Jamaican Honeymoon | Negril, Jamaica | Apollo Fields Destination Wedding Photographers

Jamaica – Day 2
8:00 am, local time

Another welcoming morning on the Caribbean Sea.  The birds fluttering overhead, searching for scraps and seeds while Heather sits up in bed scratching at her mosquito bites.  The waves crashing with a regular familiarity that’s impossible to forget, kind of like your mother calling you home for dinner from the front porch.  Who knows what the world has in store for us today, and I wouldn’t have it any other way.

The first two nights Heather and I cooked and stayed in after dark.  A combination of the mysterious foreign streets and a travel-induced fatigue, we drew a bath and enjoyed each other’s company in a tub of lukewarm water.  There is a definite fear of the unknown, of sitting on a wooden stool in a straw shack on any of the thousands of dark streets in Jamaica.  Horror stories from the United States embedded in me creating a hesitance like that of a lost child.  I am ashamed for it.  It makes me think of the role that caution plays when a person finds themselves in a different culture and how trust is linked to the environments that we know.  

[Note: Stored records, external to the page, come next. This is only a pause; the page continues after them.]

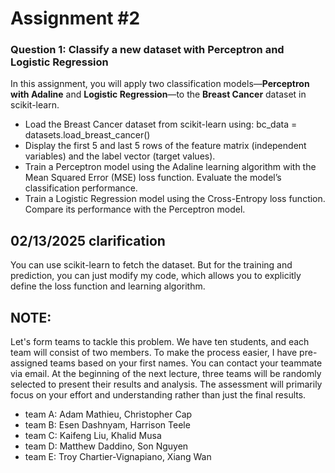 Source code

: # Assignment #2

### Question 1: Classify a new dataset with Perceptron and Logistic Regression

In this assignment, you will apply two classification models—**Perceptron with Adaline** and **Logistic Regression**—to the **Breast Cancer** dataset in scikit-learn. 

- Load the Breast Cancer dataset from scikit-learn using: bc_data = datasets.load_breast_cancer()
- Display the first 5 and last 5 rows of the feature matrix (independent variables) and the label vector (target values).
- Train a Perceptron model using the Adaline learning algorithm with the Mean Squared Error (MSE) loss function. Evaluate the model’s classification performance.
- Train a Logistic Regression model using the Cross-Entropy loss function. Compare its performance with the Perceptron model.

## 02/13/2025 clarification
You can use scikit-learn to fetch the dataset. But for the training and prediction, you can just modify my code, which allows you to explicitly define the loss function and learning algorithm.

## NOTE:
Let's form teams to tackle this problem. We have ten students, and each team will consist of two members. To make the process easier, I have pre-assigned teams based on your first names. You can contact your teammate via email. At the beginning of the next lecture, three teams will be randomly selected to present their results and analysis. The assessment will primarily focus on your effort and understanding rather than just the final results.
- team A: Adam Mathieu, Christopher Cap
- team B: Esen Dashnyam, Harrison Teele
- team C: Kaifeng Liu, Khalid Musa
- team D: Matthew Daddino, Son Nguyen
- team E: Troy Chartier-Vignapiano, Xiang Wan

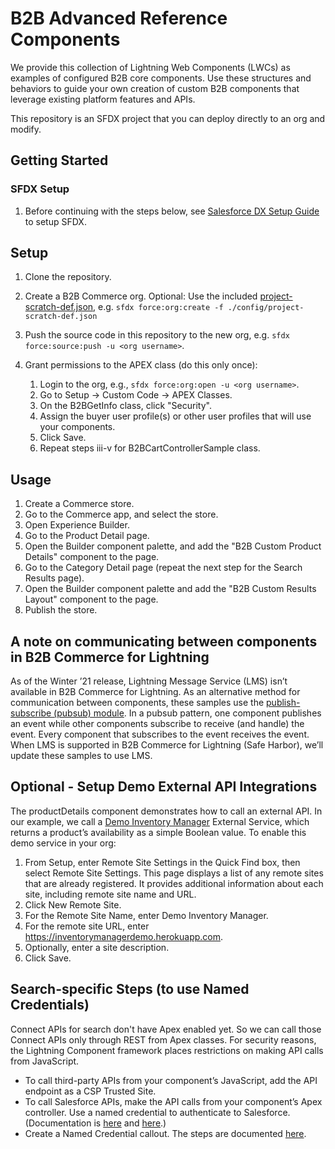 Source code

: # B2B Advanced Reference Components

We provide this collection of Lightning Web Components (LWCs) as examples of configured B2B core components. Use these structures and behaviors to guide your own creation of custom B2B components that leverage existing platform features and APIs.

This repository is an SFDX project that you can deploy directly to an org and modify.

## Getting Started

### SFDX Setup

1. Before continuing with the steps below, see [Salesforce DX Setup Guide](https://developer.salesforce.com/docs/atlas.en-us.sfdx_setup.meta/sfdx_setup/sfdx_setup_intro.htm) to setup SFDX.

## Setup

1. Clone the repository.
1. Create a B2B Commerce org.
    Optional: Use the included [project-scratch-def.json](config/project-scratch-def.json), e.g. `sfdx force:org:create -f ./config/project-scratch-def.json`
1. Push the source code in this repository to the new org, e.g. `sfdx force:source:push -u <org username>`.
1. Grant permissions to the APEX class (do this only once):

    1. Login to the org, e.g., `sfdx force:org:open -u <org username>`.
    1. Go to Setup -> Custom Code -> APEX Classes.
    1. On the B2BGetInfo class, click "Security".
    1. Assign the buyer user profile(s) or other user profiles that will use your components.
    1. Click Save.
    1. Repeat steps iii-v for B2BCartControllerSample class.

## Usage

1. Create a Commerce store.
1. Go to the Commerce app, and select the store.
1. Open Experience Builder.
1. Go to the Product Detail page.
1. Open the Builder component palette, and add the "B2B Custom Product Details" component to the page.
1. Go to the Category Detail page (repeat the next step for the Search Results page).
1. Open the Builder component palette and add the "B2B Custom Results Layout" component to the page.
1. Publish the store.

## A note on communicating between components in B2B Commerce for Lightning

As of the Winter ’21 release, Lightning Message Service (LMS) isn’t available in B2B Commerce for Lightning. As an alternative method for communication between components, these samples use the [publish-subscribe (pubsub) module](https://developer.salesforce.com/docs/component-library/documentation/en/lwc/lwc.use_message_channel_considerations).
In a pubsub pattern, one component publishes an event while other components subscribe to receive (and handle) the event. Every component that subscribes to the event receives the event.
When LMS is supported in B2B Commerce for Lightning (Safe Harbor), we’ll update these samples to use LMS.

## Optional - Setup Demo External API Integrations

The productDetails component demonstrates how to call an external API. In our example, we call a [Demo Inventory Manager](https://inventorymanagerdemo.herokuapp.com/api/inventory/) External Service, which returns a product’s availability as a simple Boolean value. To enable this demo service in your org:

1. From Setup, enter Remote Site Settings in the Quick Find box, then select Remote Site Settings.
    This page displays a list of any remote sites that are already registered. It provides additional information about each site, including remote site name and URL.
1. Click New Remote Site.
1. For the Remote Site Name, enter Demo Inventory Manager.
1. For the remote site URL, enter https://inventorymanagerdemo.herokuapp.com.
1. Optionally, enter a site description.
1. Click Save.

## Search-specific Steps (to use Named Credentials)

Connect APIs for search don't have Apex enabled yet. So we can call those Connect APIs only through REST from Apex classes. For security reasons, the Lightning Component framework places restrictions on making API calls from JavaScript. 

* To call third-party APIs from your component’s JavaScript, add the API endpoint as a CSP Trusted Site.
* To call Salesforce APIs, make the API calls from your component’s Apex controller. Use a named credential to authenticate to Salesforce. (Documentation is [here](https://developer.salesforce.com/docs/atlas.en-us.lightning.meta/lightning/apex_api_calls.htm) and [here](https://developer.salesforce.com/docs/atlas.en-us.228.0.apexcode.meta/apexcode/apex_callouts_named_credentials.htm).)
* Create a Named Credential callout. The steps are documented [here](/examples/lwc/docs/NamedCredentials.md).
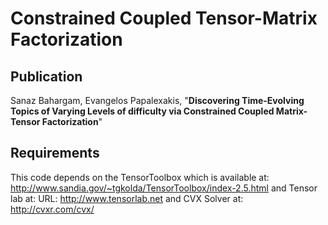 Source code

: # Constrained Coupled Tensor-Matrix Factorization

## Publication
Sanaz Bahargam, Evangelos Papalexakis, "**Discovering Time-Evolving Topics of Varying Levels of difficulty via Constrained Coupled Matrix-Tensor Factorization**"


## Requirements
This code depends on the TensorToolbox which is available at:
           http://www.sandia.gov/~tgkolda/TensorToolbox/index-2.5.html
       and Tensor lab at:
           URL: http://www.tensorlab.net
      and CVX Solver at:
           http://cvxr.com/cvx/
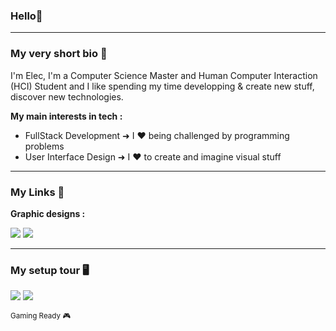 ### Hello👋
----
### My very short bio 🌿

I'm Elec, I'm a Computer Science Master and Human Computer Interaction (HCI) Student and I like spending my time developping & create new stuff, discover new technologies.

__My main interests in tech :__
- FullStack Development ➜ I ❤ being challenged by programming problems
- User Interface Design ➜ I ❤ to create and imagine visual stuff
- ----
### My Links 🔗

**Graphic designs :**

[![](https://img.shields.io/badge/Eleclab-000b1d?style=for-the-badge&logo=behance&logoColor=white)](https://www.behance.net/eleclab) 
[![](https://img.shields.io/badge/Elec-f26798?style=for-the-badge&logo=dribbble&logoColor=white)](https://dribbble.com/Elec)


----
### My setup tour 🖥

![](https://img.shields.io/badge/AMD-Ryzen_7_3700X-ED1C24?style=for-the-badge&logo=amd&logoColor=white)
![](https://img.shields.io/badge/NVIDIA-RTX_2070_SUPER-76B900?style=for-the-badge&logo=nvidia&logoColor=white)

<sup>Gaming Ready 🎮</sup>
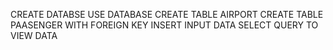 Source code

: CREATE DATABSE
USE DATABASE
CREATE TABLE AIRPORT
CREATE TABLE PAASENGER WITH FOREIGN KEY
INSERT INPUT DATA
SELECT QUERY TO VIEW DATA
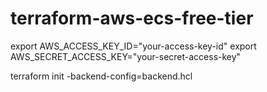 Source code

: # terraform-aws-ecs-free-tier

export AWS_ACCESS_KEY_ID="your-access-key-id"
export AWS_SECRET_ACCESS_KEY="your-secret-access-key"

terraform init -backend-config=backend.hcl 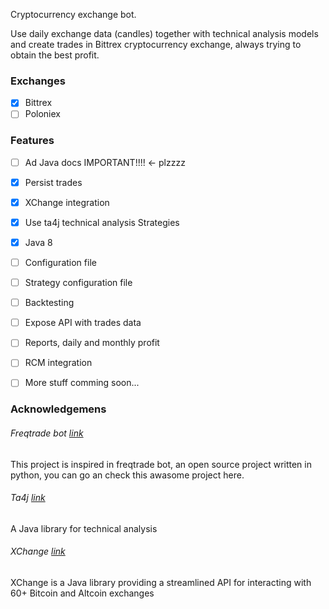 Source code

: Cryptocurrency exchange bot.

Use daily exchange data (candles) together with technical analysis models and create trades in Bittrex cryptocurrency exchange, always trying to obtain the best profit.


### Exchanges
- [x] Bittrex
- [ ] Poloniex

### Features

- [ ] Ad Java docs IMPORTANT!!!! <- plzzzz
- [x] Persist trades
- [x] XChange integration
- [x] Use ta4j technical analysis Strategies
- [x] Java 8
- [ ] Configuration file
- [ ] Strategy configuration file
- [ ] Backtesting
- [ ] Expose API with trades data
- [ ] Reports, daily and monthly profit
- [ ] RCM integration
- [ ] More stuff comming soon...



### Acknowledgemens
###### Freqtrade bot [ link](https://github.com/freqtrade/freqtrade "freqtradebot")
This project is inspired in freqtrade bot, an open source project written in python, you can go an check this awasome project here.


###### Ta4j [ link](https://github.com/ta4j/ta4j "Taj4")
A Java library for technical analysis

###### XChange [ link](https://github.com/knowm/XChange "XChange")
XChange is a Java library providing a streamlined API for interacting with 60+ Bitcoin and Altcoin exchanges


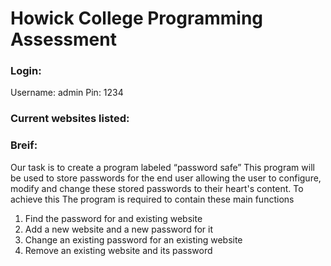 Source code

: # Howick College Programming Assessment 

<h3>Login:</h3>
Username: admin
Pin: 1234

<h3>Current websites listed:</h3>


<h3>Breif:</h3>
Our task is to create a program labeled “password safe” This program will be used to store passwords for the end user allowing the user to configure, modify and change these stored passwords to their heart's content. To achieve this The program is required to contain these main functions

1. Find the password for and existing website
2. Add a new website and a new password for it
3. Change an existing password for an existing website
4. Remove an existing website and its password
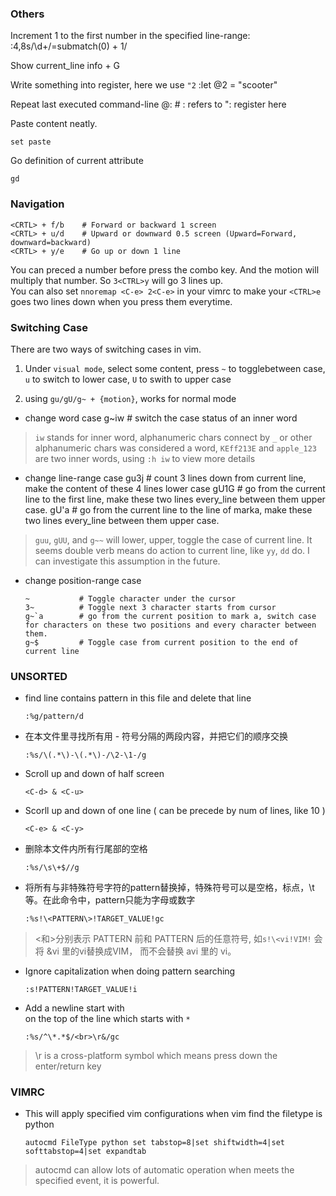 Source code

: ### Others

Increment 1 to the first number in the specified line-range:
    :4,8s/\d\+/\=submatch(0) + 1/


Show current\_line info
    <ctrl> + G

Write something into register, here we use `"2`
    :let @2 = "scooter"

Repeat last executed command-line
    @:                  #  : refers to ": register here


Paste content neatly.

    set paste


Go definition of current attribute

    gd


### Navigation
    <CRTL> + f/b    # Forward or backward 1 screen
    <CRTL> + u/d    # Upward or downward 0.5 screen (Upward=Forward, downward=backward)
    <CRTL> + y/e    # Go up or down 1 line

You can preced a number before press the combo key. And the motion will multiply that number. So `3<CTRL>y` will go 3 lines up.  
You can also set `nnoremap <C-e> 2<C-e>` in your vimrc to make your `<CTRL>e` goes two lines down when you press them everytime.


### Switching Case

There are two ways of switching cases in vim.
1. Under `visual mode`, select some content, press `~` to togglebetween case, `u` to switch to lower case, `U` to swith to upper case

2. using `gu/gU/g~ + {motion}`,  works for normal mode

* change word case
      g~iw        # switch the case status of an inner word

> `iw` stands for inner word, alphanumeric chars connect by `_` or other alphanumeric chars was considered a word, `KEff213E` and `apple_123` are two inner words, using `:h iw` to view more details


* change line-range case
      gu3j        # count 3 lines down from current line, make the content of these 4 lines lower case
      gU1G        # go from the current line to the first line, make these two lines every_line between them upper case.
      gU'a        # go from the current line to the line of marka, make these two lines every_line between them upper case.

> `guu`, `gUU`, and `g~~` will lower, upper, toggle the case of current line. It seems double verb means do action to current line, like `yy`, `dd` do. I can investigate this assumption in the future.


* change position-range case

      ~           # Toggle character under the cursor
      3~          # Toggle next 3 character starts from cursor
      g~`a        # go from the current position to mark a, switch case for characters on these two positions and every character between them.
      g~$         # Toggle case from current position to the end of current line



### UNSORTED

* find line contains pattern in this file and delete that line

      :%g/pattern/d

* 在本文件里寻找所有用 - 符号分隔的两段内容，并把它们的顺序交换

      :%s/\(.*\)-\(.*\)-/\2-\1-/g

* Scroll up and down of half screen

      <C-d> & <C-u>

* Scorll up and down of one line ( can be precede by num of lines, like 10<C-e> )

      <C-e> & <C-y>

* 删除本文件内所有行尾部的空格

      :%s/\s\+$//g

* 将所有与非特殊符号字符的pattern替换掉，特殊符号可以是空格，标点，\t等。在此命令中，pattern只能为字母或数字

      :%s!\<PATTERN\>!TARGET_VALUE!gc

> \<和\>分别表示 PATTERN 前和 PATTERN 后的任意符号, 如`s!\<vi!VIM!` 会将 &vi 里的vi替换成VIM， 而不会替换 avi 里的 vi。

* Ignore capitalization when doing pattern searching

      :s!PATTERN!TARGET_VALUE!i

* Add a newline start with <br> on the top of the line which starts with `*`

      :%s/^\*.*$/<br>\r&/gc

> \r is a cross-platform symbol which means press down the enter/return key


### VIMRC

* This will apply specified vim configurations when vim find the filetype is python

      autocmd FileType python set tabstop=8|set shiftwidth=4|set softtabstop=4|set expandtab

> autocmd can allow lots of automatic operation when meets the specified event, it is powerful.
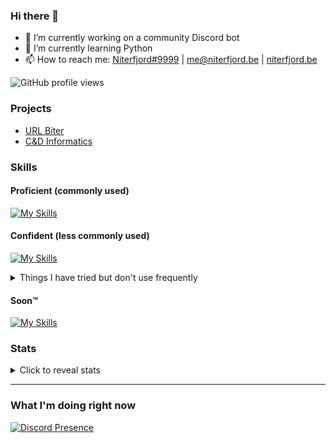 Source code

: ### Hi there 👋
- 🔭 I’m currently working on a community Discord bot
- 🌱 I’m currently learning Python
- 📫 How to reach me: [Niterfjord#9999](https://discord.com/users/349926728455684097) | me@niterfjord.be | [niterfjord.be](https://niterfjord.be/)

![GitHub profile views](https://komarev.com/ghpvc/?username=niterfjord&color=009999&style=for-the-badge) <!-- *(since 24th April 2023)* -->

### Projects
- [URL Biter](https://niterfjord.be/projects/urlbiter.php)
- [C&D Informatics](https://niterfjord.be/projects/codegens.php)

### Skills

#### Proficient (commonly used)

[![My Skills](https://skillicons.dev/icons?i=linux,bash,powershell,cloudflare,nginx,mysql,discord,docker,github,git,vscode,aws,azure,linkedin,wordpress)](https://niterfjord.com)

#### Confident (less commonly used)

[![My Skills](https://skillicons.dev/icons?i=html,css,js,nodejs,py,bots,bootstrap,tailwind,idea,raspberrypi)](https://niterfjord.com)

<details>
  <summary>Things I have tried but don't use frequently</summary>
  
  [![My Skills](https://skillicons.dev/icons?i=php,eclipse,cs,dotnet,sass)](https://niterfjord.com)

</details>

#### Soon™️

[![My Skills](https://skillicons.dev/icons?i=mongodb,firebase)](https://niterfjord.com)

### Stats

<details>
  <summary>Click to reveal  stats</summary>
  
  ![Stats](https://github-readme-stats.vercel.app/api?username=niterfjord&show_icons=true&hide_title=true&bg_color=30,41E296,00C4EE&title_color=fff&text_color=fff)

</details>



<hr>

### What I'm doing right now

[![Discord Presence](https://lanyard-profile-readme.vercel.app/api/349926728455684097)](https://discord.com/users/349926728455684097)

Heather’s uncle, Rick. is a great example of this.  Conservative through-and-through, he comes down to Jamaica to shake hands and bask in the safety of nostalgia, eating dishes that he knows in bar stools that he’s warmed.  Surrounding himself with other light-skinned tourists, there isn’t much difference than home, other than everything that exists outside of the Treehouse’s gated walls.  When does caution or comfortability take too much control of one’s assimilation into another’s culture?

As of this morning, I’m as stifled as Rick.  I want to stop at an authentic Jamaican restaurant tucked onto the side of the road like a beach shanty, but because I’ve seen none of them populated by tourists, deep down I consider them unsafe.  It feels like a hard-wiring that pulls back on the reigns as I ride through a culture I do not know.  Today, I will make a better effort at launching myself into the Jamaican culture and trusting those that I my ignorant instincts tell me not to trust.  It’s funny how trusting people is usually my strongest attribute, yet when put to the real-world test, I’m as cautious as anyone.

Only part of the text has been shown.